Integrating genomic information into electronic health records (EHRs) represents a transformative advancement in healthcare delivery, ushering in an era of precision medicine that promises more personalized and effective treatment approaches. The gradual evolution towards the center of genetic information in global healthcare implies several essential ethical, legal, and social considerations that must be recognized. It has been suggested that while the marriage of genomic science and health information technology offers one of the greatest opportunities to enhance patient care, the drive also poses wholly new problems of privacy, security, and appropriate handling of highly personal genetic information.
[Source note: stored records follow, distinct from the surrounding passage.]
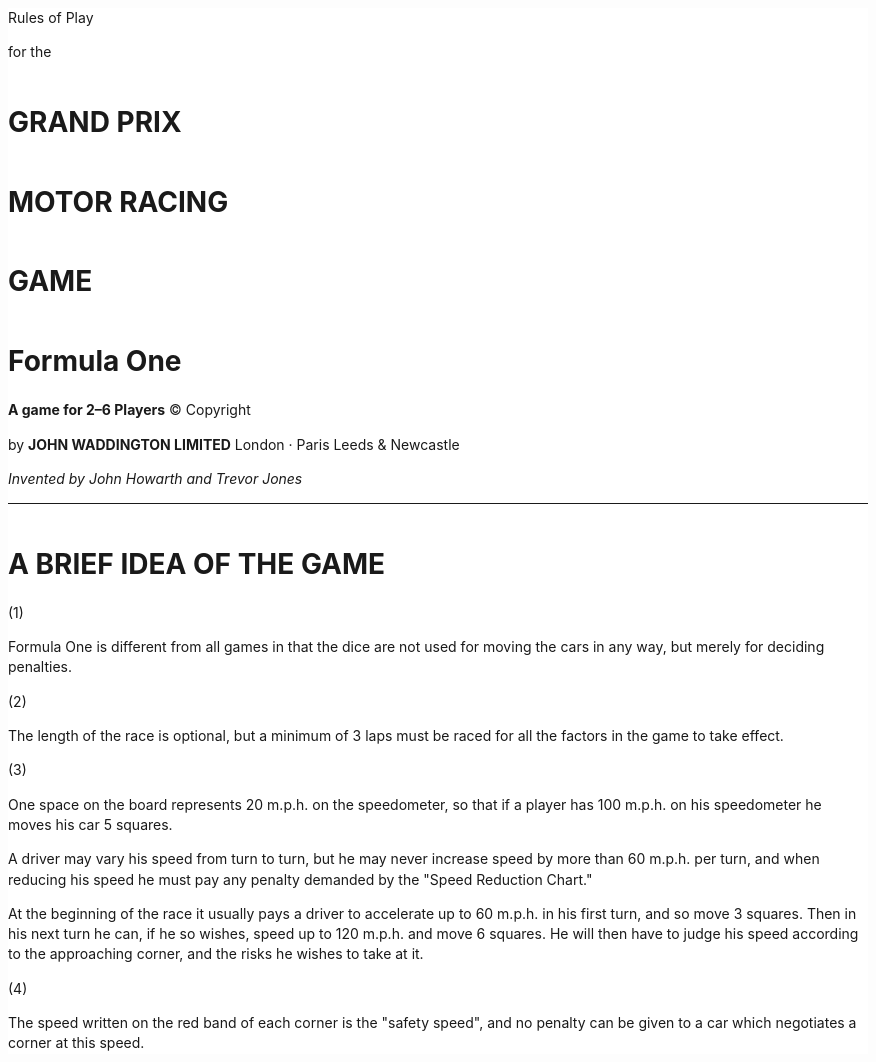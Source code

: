 Rules of Play

for the

# GRAND PRIX

# MOTOR RACING

# GAME

# Formula One

**A game for 2–6 Players** © Copyright

by
**JOHN WADDINGTON LIMITED**
London · Paris
Leeds & Newcastle

*Invented by John Howarth and Trevor Jones*

---

# A BRIEF IDEA OF THE GAME

(1) 

Formula One is different from all games in that the dice are not used for moving the cars in any way, but merely for deciding penalties.

(2) 

The length of the race is optional, but a minimum of 3 laps must be raced for all the factors in the game to take effect.

(3) 

One space on the board represents 20 m.p.h. on the speedometer, so that if a player has 100 m.p.h. on his speedometer he moves his car 5 squares.

A driver may vary his speed from turn to turn, but he may never increase speed by more than 60 m.p.h. per turn, and when reducing his speed he must pay any penalty demanded by the "Speed Reduction Chart."

At the beginning of the race it usually pays a driver to accelerate up to 60 m.p.h. in his first turn, and so move 3 squares. Then in his next turn he can, if he so wishes, speed up to 120 m.p.h. and move 6 squares. He will then have to judge his speed according to the approaching corner, and the risks he wishes to take at it.

(4) 

The speed written on the red band of each corner is the "safety speed", and no penalty can be given to a car which negotiates a corner at this speed.
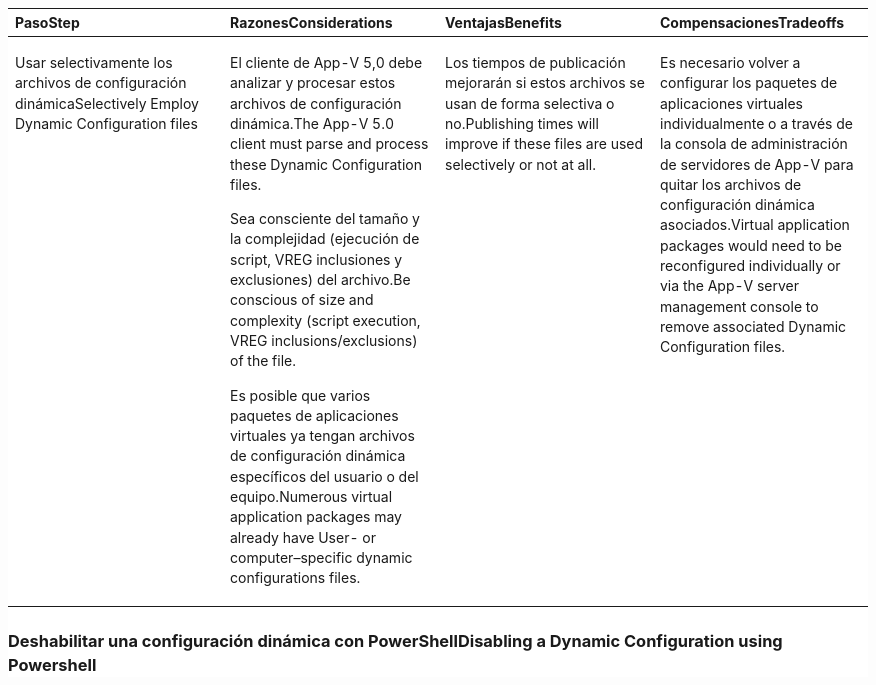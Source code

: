 <table>
<colgroup>
<col width="25%" />
<col width="25%" />
<col width="25%" />
<col width="25%" />
</colgroup>
<thead>
<tr class="header">
<th align="left"><span data-ttu-id="a9fa0-395">Paso</span><span class="sxs-lookup"><span data-stu-id="a9fa0-395">Step</span></span></th>
<th align="left"><span data-ttu-id="a9fa0-396">Razones</span><span class="sxs-lookup"><span data-stu-id="a9fa0-396">Considerations</span></span></th>
<th align="left"><span data-ttu-id="a9fa0-397">Ventajas</span><span class="sxs-lookup"><span data-stu-id="a9fa0-397">Benefits</span></span></th>
<th align="left"><span data-ttu-id="a9fa0-398">Compensaciones</span><span class="sxs-lookup"><span data-stu-id="a9fa0-398">Tradeoffs</span></span></th>
</tr>
</thead>
<tbody>
<tr class="odd">
<td align="left"><p><span data-ttu-id="a9fa0-399">Usar selectivamente los archivos de configuración dinámica</span><span class="sxs-lookup"><span data-stu-id="a9fa0-399">Selectively Employ Dynamic Configuration files</span></span></p></td>
<td align="left"><p><span data-ttu-id="a9fa0-400">El cliente de App-V 5,0 debe analizar y procesar estos archivos de configuración dinámica.</span><span class="sxs-lookup"><span data-stu-id="a9fa0-400">The App-V 5.0 client must parse and process these Dynamic Configuration files.</span></span></p>
<p><span data-ttu-id="a9fa0-401">Sea consciente del tamaño y la complejidad (ejecución de script, VREG inclusiones y exclusiones) del archivo.</span><span class="sxs-lookup"><span data-stu-id="a9fa0-401">Be conscious of size and complexity (script execution, VREG inclusions/exclusions) of the file.</span></span></p>
<p><span data-ttu-id="a9fa0-402">Es posible que varios paquetes de aplicaciones virtuales ya tengan archivos de configuración dinámica específicos del usuario o del equipo.</span><span class="sxs-lookup"><span data-stu-id="a9fa0-402">Numerous virtual application packages may already have User- or computer–specific dynamic configurations files.</span></span></p></td>
<td align="left"><p><span data-ttu-id="a9fa0-403">Los tiempos de publicación mejorarán si estos archivos se usan de forma selectiva o no.</span><span class="sxs-lookup"><span data-stu-id="a9fa0-403">Publishing times will improve if these files are used selectively or not at all.</span></span></p></td>
<td align="left"><p><span data-ttu-id="a9fa0-404">Es necesario volver a configurar los paquetes de aplicaciones virtuales individualmente o a través de la consola de administración de servidores de App-V para quitar los archivos de configuración dinámica asociados.</span><span class="sxs-lookup"><span data-stu-id="a9fa0-404">Virtual application packages would need to be reconfigured individually or via the App-V server management console to remove associated Dynamic Configuration files.</span></span></p></td>
</tr>
</tbody>
</table>



### <span data-ttu-id="a9fa0-405">Deshabilitar una configuración dinámica con PowerShell</span><span class="sxs-lookup"><span data-stu-id="a9fa0-405">Disabling a Dynamic Configuration using Powershell</span></span>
The human has it is said that the human genome possesses about 3 billion base pairs and any differences that occur in these sequences can be a threat to disease development or affect drug efficacy and treatment plans. When this much genetic data is then captured into EHR it makes EHR an important tool for delivering more accurate and individualized care to patients (Williams et al., 2019). However, this integration also brings several challenges in connection with data handling, as well as with ethical and legal issues. To this end, this paper discusses the concept of incorporating genomic information into EHRs and the implications of the use of genomics in EHRs about primary areas of concern namely privacy, patients' rights and legal considerations, duties of the healthcare organizations, and the social effects of availability of genetic information. By exploring these various dimensions, we intend to satisfy this goal and present a hopeful and clear picture of the problems and possibilities of this new addition to healthcare distance technology.